Cooper’s “even more preposterous counterclaim” might have included “chronic insecurity, $90,000; narcissistic wounds, $75,000; oedipal complex, $15,000; [not to mention] hurts for which there is no restitution,” to which the audience responded with more controlled giggles.
“The punitive spirit of the counterclaim was gratifying . yet depressing,” he said acknowledging that resorting to this would have been exactly what his father had desired.
Cooper confirmed that his father had in fact sent such a letter but died three years before “The Bill from My Father” was published.
To explain this unusual writing technique, Cooper said that writing the memoir was a way for him to figure out what his now deceased father had truly intended by this letter. Unlike prose that is written with the ending already in mind, Cooper explained that “sometimes, writing can be in order to answer a question or to go on an exploration to find something that will serve as the truth.”
“Good writing can come from small things that gain significance by writing about them,” said Cooper as he read from his “strange kind of mongrel” prose-poetry “The Fine Art of Sighing.”
“A kettle hisses, a balloon deflates, your shoulders fall like tube-like pears…. Sometimes I saw my mother’s back expand, then heard her let loose one plummeting note, a sigh so long and weary it might have been her last.”
To write in depth about something as trivial as sighing can be humorous. Cooper ended by referring to the natural function of a sigh, “What begins in sorrow might end in relief.”
All in all, the readings were well received.

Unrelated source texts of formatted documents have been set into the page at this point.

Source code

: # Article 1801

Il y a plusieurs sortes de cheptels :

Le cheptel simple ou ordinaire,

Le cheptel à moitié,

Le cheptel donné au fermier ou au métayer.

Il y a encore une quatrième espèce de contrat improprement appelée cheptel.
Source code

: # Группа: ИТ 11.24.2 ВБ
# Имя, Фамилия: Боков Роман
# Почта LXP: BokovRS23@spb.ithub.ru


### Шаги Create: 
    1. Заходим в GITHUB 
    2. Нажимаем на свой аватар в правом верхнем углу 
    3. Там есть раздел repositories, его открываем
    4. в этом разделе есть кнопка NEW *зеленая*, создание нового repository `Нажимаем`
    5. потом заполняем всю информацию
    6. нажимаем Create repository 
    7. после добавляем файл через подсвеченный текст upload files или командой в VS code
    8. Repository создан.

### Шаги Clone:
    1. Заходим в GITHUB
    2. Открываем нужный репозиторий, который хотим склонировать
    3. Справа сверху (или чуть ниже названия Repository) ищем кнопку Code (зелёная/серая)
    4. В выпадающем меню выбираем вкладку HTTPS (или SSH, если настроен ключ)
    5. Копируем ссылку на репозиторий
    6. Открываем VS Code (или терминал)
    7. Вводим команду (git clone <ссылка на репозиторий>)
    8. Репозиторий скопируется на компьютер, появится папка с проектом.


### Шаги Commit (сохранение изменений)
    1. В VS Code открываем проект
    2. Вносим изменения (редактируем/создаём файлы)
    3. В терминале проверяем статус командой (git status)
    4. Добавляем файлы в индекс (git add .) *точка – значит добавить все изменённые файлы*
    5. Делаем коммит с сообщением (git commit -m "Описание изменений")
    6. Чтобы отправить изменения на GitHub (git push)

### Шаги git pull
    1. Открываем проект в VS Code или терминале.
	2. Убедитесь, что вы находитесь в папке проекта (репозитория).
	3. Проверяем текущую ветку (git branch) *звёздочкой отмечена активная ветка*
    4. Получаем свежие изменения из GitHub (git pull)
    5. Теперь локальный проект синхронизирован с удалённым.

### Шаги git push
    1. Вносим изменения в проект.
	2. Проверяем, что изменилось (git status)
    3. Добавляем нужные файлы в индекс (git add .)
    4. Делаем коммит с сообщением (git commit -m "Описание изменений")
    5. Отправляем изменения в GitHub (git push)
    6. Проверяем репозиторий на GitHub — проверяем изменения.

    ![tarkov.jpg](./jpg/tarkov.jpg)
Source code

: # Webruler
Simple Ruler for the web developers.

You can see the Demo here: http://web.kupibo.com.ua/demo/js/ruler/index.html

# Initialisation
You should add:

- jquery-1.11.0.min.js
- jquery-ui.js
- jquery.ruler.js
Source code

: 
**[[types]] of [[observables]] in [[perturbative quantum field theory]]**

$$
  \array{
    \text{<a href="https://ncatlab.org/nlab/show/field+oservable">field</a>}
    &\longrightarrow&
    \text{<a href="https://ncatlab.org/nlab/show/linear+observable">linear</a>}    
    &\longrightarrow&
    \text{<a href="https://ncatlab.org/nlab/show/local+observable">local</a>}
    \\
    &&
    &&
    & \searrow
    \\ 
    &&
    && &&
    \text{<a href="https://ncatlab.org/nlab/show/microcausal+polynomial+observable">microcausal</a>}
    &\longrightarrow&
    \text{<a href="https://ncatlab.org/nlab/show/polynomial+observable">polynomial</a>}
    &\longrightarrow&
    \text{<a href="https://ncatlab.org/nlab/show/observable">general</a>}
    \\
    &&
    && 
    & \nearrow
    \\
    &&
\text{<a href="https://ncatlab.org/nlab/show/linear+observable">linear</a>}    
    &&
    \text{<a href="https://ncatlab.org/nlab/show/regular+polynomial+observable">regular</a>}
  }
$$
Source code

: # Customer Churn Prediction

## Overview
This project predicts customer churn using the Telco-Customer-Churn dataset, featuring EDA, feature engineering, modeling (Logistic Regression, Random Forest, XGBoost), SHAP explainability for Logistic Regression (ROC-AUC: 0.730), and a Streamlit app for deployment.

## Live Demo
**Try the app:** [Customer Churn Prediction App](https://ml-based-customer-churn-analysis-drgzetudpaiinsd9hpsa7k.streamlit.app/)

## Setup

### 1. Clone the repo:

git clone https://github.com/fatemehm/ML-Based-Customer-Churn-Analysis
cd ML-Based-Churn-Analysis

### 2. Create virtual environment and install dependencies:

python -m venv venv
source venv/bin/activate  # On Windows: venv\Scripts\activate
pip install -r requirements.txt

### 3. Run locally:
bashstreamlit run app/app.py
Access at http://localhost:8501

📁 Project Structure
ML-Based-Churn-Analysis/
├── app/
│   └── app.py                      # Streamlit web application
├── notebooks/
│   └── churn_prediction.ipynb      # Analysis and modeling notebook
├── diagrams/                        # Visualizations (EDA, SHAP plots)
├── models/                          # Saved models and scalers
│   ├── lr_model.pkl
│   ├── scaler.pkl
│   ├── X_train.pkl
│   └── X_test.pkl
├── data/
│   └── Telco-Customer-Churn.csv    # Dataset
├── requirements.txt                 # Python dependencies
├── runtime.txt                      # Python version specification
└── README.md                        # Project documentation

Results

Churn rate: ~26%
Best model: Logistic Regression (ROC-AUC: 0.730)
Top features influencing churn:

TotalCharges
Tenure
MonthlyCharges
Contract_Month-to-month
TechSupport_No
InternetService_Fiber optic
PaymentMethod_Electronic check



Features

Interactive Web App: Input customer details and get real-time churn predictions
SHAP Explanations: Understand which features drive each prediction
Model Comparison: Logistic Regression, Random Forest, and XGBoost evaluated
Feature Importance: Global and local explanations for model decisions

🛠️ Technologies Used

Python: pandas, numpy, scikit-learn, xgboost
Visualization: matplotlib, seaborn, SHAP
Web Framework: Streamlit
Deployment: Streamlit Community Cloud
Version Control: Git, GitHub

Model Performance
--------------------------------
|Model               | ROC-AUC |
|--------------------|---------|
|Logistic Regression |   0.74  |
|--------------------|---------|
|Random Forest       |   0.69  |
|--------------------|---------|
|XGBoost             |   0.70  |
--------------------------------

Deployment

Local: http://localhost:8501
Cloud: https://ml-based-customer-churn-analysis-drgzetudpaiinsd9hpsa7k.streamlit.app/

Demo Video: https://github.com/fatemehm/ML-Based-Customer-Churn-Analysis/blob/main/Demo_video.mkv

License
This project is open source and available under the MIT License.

“It was a great balance between understanding the work that the students studied, and the art of writing,” said Heaney. “The students were excited because they got to ask about the writers’ story as well as how to improve as writers themselves. The authors’ insights on the writing process came from years of experience.”
English faculty member and published poet Bart Edelman said, “Both writers brought a wonderful and intriguing sense of their own experiences to the audience regarding what it means to fuse your own personal memoir, if you will, to the fine and intensive craft of writing, especially as it pertains to creative non-fiction.”
To express their appreciation for these two Los Angeles writers, English 104 students formed a line to have their textbooks signed by Cooper and Ulin. The students were all smiles and the collective inspiration was more tangible than a rainbow after a rainstorm.